» **WORKING DATA**
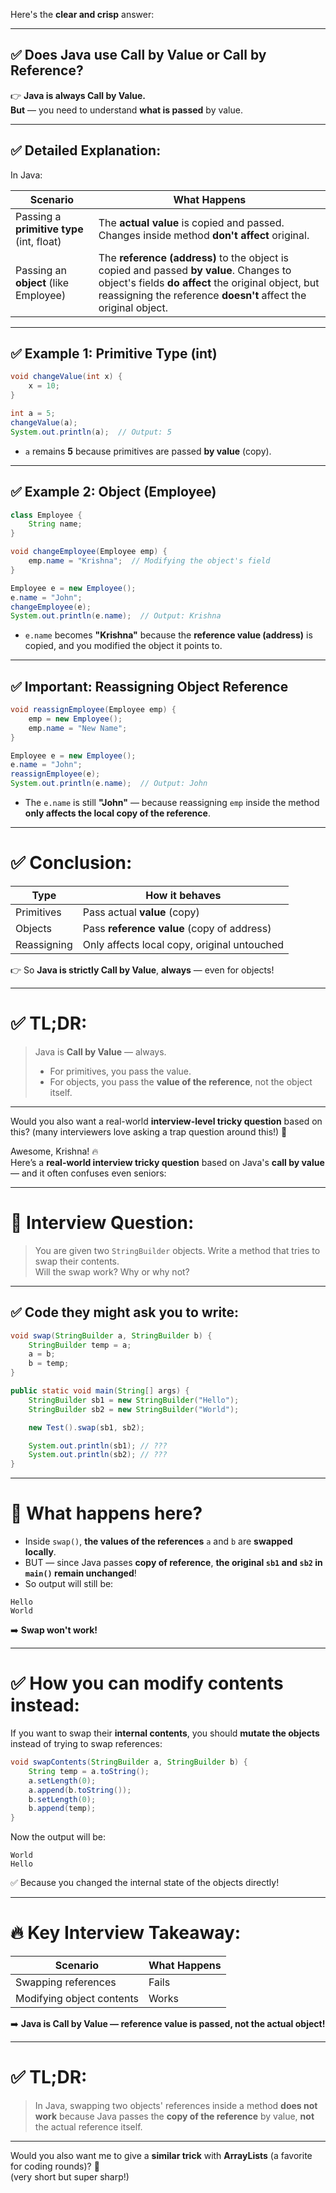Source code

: Here's the **clear and crisp** answer:

---

## ✅ Does Java use **Call by Value** or **Call by Reference**?

👉 **Java is always Call by Value.**  
**But** — you need to understand **what is passed** by value.

---

## ✅ Detailed Explanation:

In Java:

| Scenario                        | What Happens                             |
|----------------------------------|-----------------------------------------|
| Passing a **primitive type** (int, float) | The **actual value** is copied and passed. Changes inside method **don't affect** original. |
| Passing an **object** (like Employee) | The **reference (address)** to the object is copied and passed **by value**. Changes to object's fields **do affect** the original object, but reassigning the reference **doesn't** affect the original object. |

---

## ✅ Example 1: Primitive Type (int)

```java
void changeValue(int x) {
    x = 10;
}

int a = 5;
changeValue(a);
System.out.println(a);  // Output: 5
```
- `a` remains **5** because primitives are passed **by value** (copy).

---

## ✅ Example 2: Object (Employee)

```java
class Employee {
    String name;
}

void changeEmployee(Employee emp) {
    emp.name = "Krishna";  // Modifying the object's field
}

Employee e = new Employee();
e.name = "John";
changeEmployee(e);
System.out.println(e.name);  // Output: Krishna
```
- `e.name` becomes **"Krishna"** because the **reference value (address)** is copied, and you modified the object it points to.

---

## ✅ Important: Reassigning Object Reference

```java
void reassignEmployee(Employee emp) {
    emp = new Employee();
    emp.name = "New Name";
}

Employee e = new Employee();
e.name = "John";
reassignEmployee(e);
System.out.println(e.name);  // Output: John
```
- The `e.name` is still **"John"** — because reassigning `emp` inside the method **only affects the local copy of the reference**.

---

# ✅ Conclusion:

| Type         | How it behaves         |
|--------------|-------------------------|
| Primitives   | Pass actual **value** (copy) |
| Objects      | Pass **reference value** (copy of address) |
| Reassigning  | Only affects local copy, original untouched |

👉 So **Java is strictly Call by Value**, **always** — even for objects!

---

# ✅ TL;DR:

> Java is **Call by Value** — always.
> - For primitives, you pass the value.
> - For objects, you pass the **value of the reference**, not the object itself.

---

Would you also want a real-world **interview-level tricky question** based on this? (many interviewers love asking a trap question around this!) 🚀

Awesome, Krishna! 🔥  
Here’s a **real-world interview tricky question** based on Java's **call by value** — and it often confuses even seniors:

---

# 🚀 Interview Question:
> You are given two `StringBuilder` objects. Write a method that tries to swap their contents.  
> Will the swap work? Why or why not?

---

## ✅ Code they might ask you to write:

```java
void swap(StringBuilder a, StringBuilder b) {
    StringBuilder temp = a;
    a = b;
    b = temp;
}

public static void main(String[] args) {
    StringBuilder sb1 = new StringBuilder("Hello");
    StringBuilder sb2 = new StringBuilder("World");

    new Test().swap(sb1, sb2);

    System.out.println(sb1); // ???
    System.out.println(sb2); // ???
}
```

---

# 🧠 What happens here?

- Inside `swap()`, **the values of the references** `a` and `b` are **swapped locally**.
- BUT — since Java passes **copy of reference**, **the original `sb1` and `sb2` in `main()` remain unchanged**!
- So output will still be:

```
Hello
World
```

➡️ **Swap won't work!**

---

# ✅ How you can modify contents instead:

If you want to swap their **internal contents**, you should **mutate the objects** instead of trying to swap references:

```java
void swapContents(StringBuilder a, StringBuilder b) {
    String temp = a.toString();
    a.setLength(0);
    a.append(b.toString());
    b.setLength(0);
    b.append(temp);
}
```

Now the output will be:

```
World
Hello
```

✅ Because you changed the internal state of the objects directly!

---

# 🔥 Key Interview Takeaway:

| Scenario         | What Happens |
|------------------|--------------|
| Swapping references | Fails |
| Modifying object contents | Works |

➡️ **Java is Call by Value — reference value is passed, not the actual object!**

---

# ✅ TL;DR:

> In Java, swapping two objects' references inside a method **does not work** because Java passes the **copy of the reference** by value, **not** the actual reference itself.

---

Would you also want me to give a **similar trick** with **ArrayLists** (a favorite for coding rounds)? 🚀  
(very short but super sharp!)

» **WHAT THE TASK ASKS**
Leaving aside the pictures, copy the listing above exactly.

» **ANSWER TO THE EXERCISE**
Source code

: Here's the **clear and crisp** answer:

---

## ✅ Does Java use **Call by Value** or **Call by Reference**?

👉 **Java is always Call by Value.**  
**But** — you need to understand **what is passed** by value.

---

## ✅ Detailed Explanation:

In Java:

| Scenario                        | What Happens                             |
|----------------------------------|-----------------------------------------|
| Passing a **primitive type** (int, float) | The **actual value** is copied and passed. Changes inside method **don't affect** original. |
| Passing an **object** (like Employee) | The **reference (address)** to the object is copied and passed **by value**. Changes to object's fields **do affect** the original object, but reassigning the reference **doesn't** affect the original object. |

---

## ✅ Example 1: Primitive Type (int)

```java
void changeValue(int x) {
    x = 10;
}

int a = 5;
changeValue(a);
System.out.println(a);  // Output: 5
```
- `a` remains **5** because primitives are passed **by value** (copy).

---

## ✅ Example 2: Object (Employee)

```java
class Employee {
    String name;
}

void changeEmployee(Employee emp) {
    emp.name = "Krishna";  // Modifying the object's field
}

Employee e = new Employee();
e.name = "John";
changeEmployee(e);
System.out.println(e.name);  // Output: Krishna
```
- `e.name` becomes **"Krishna"** because the **reference value (address)** is copied, and you modified the object it points to.

---

## ✅ Important: Reassigning Object Reference

```java
void reassignEmployee(Employee emp) {
    emp = new Employee();
    emp.name = "New Name";
}

Employee e = new Employee();
e.name = "John";
reassignEmployee(e);
System.out.println(e.name);  // Output: John
```
- The `e.name` is still **"John"** — because reassigning `emp` inside the method **only affects the local copy of the reference**.

---

# ✅ Conclusion:

| Type         | How it behaves         |
|--------------|-------------------------|
| Primitives   | Pass actual **value** (copy) |
| Objects      | Pass **reference value** (copy of address) |
| Reassigning  | Only affects local copy, original untouched |

👉 So **Java is strictly Call by Value**, **always** — even for objects!

---

# ✅ TL;DR:

> Java is **Call by Value** — always.
> - For primitives, you pass the value.
> - For objects, you pass the **value of the reference**, not the object itself.

---

Would you also want a real-world **interview-level tricky question** based on this? (many interviewers love asking a trap question around this!) 🚀

Awesome, Krishna! 🔥  
Here’s a **real-world interview tricky question** based on Java's **call by value** — and it often confuses even seniors:

---

# 🚀 Interview Question:
> You are given two `StringBuilder` objects. Write a method that tries to swap their contents.  
> Will the swap work? Why or why not?

---

## ✅ Code they might ask you to write:

```java
void swap(StringBuilder a, StringBuilder b) {
    StringBuilder temp = a;
    a = b;
    b = temp;
}

public static void main(String[] args) {
    StringBuilder sb1 = new StringBuilder("Hello");
    StringBuilder sb2 = new StringBuilder("World");

    new Test().swap(sb1, sb2);

    System.out.println(sb1); // ???
    System.out.println(sb2); // ???
}
```

---

# 🧠 What happens here?

- Inside `swap()`, **the values of the references** `a` and `b` are **swapped locally**.
- BUT — since Java passes **copy of reference**, **the original `sb1` and `sb2` in `main()` remain unchanged**!
- So output will still be:

```
Hello
World
```

➡️ **Swap won't work!**

---

# ✅ How you can modify contents instead:

If you want to swap their **internal contents**, you should **mutate the objects** instead of trying to swap references:

```java
void swapContents(StringBuilder a, StringBuilder b) {
    String temp = a.toString();
    a.setLength(0);
    a.append(b.toString());
    b.setLength(0);
    b.append(temp);
}
```

Now the output will be:

```
World
Hello
```

✅ Because you changed the internal state of the objects directly!

---

# 🔥 Key Interview Takeaway:

| Scenario         | What Happens |
|------------------|--------------|
| Swapping references | Fails |
| Modifying object contents | Works |

➡️ **Java is Call by Value — reference value is passed, not the actual object!**

---

# ✅ TL;DR:

> In Java, swapping two objects' references inside a method **does not work** because Java passes the **copy of the reference** by value, **not** the actual reference itself.

---

Would you also want me to give a **similar trick** with **ArrayLists** (a favorite for coding rounds)? 🚀  
(very short but super sharp!)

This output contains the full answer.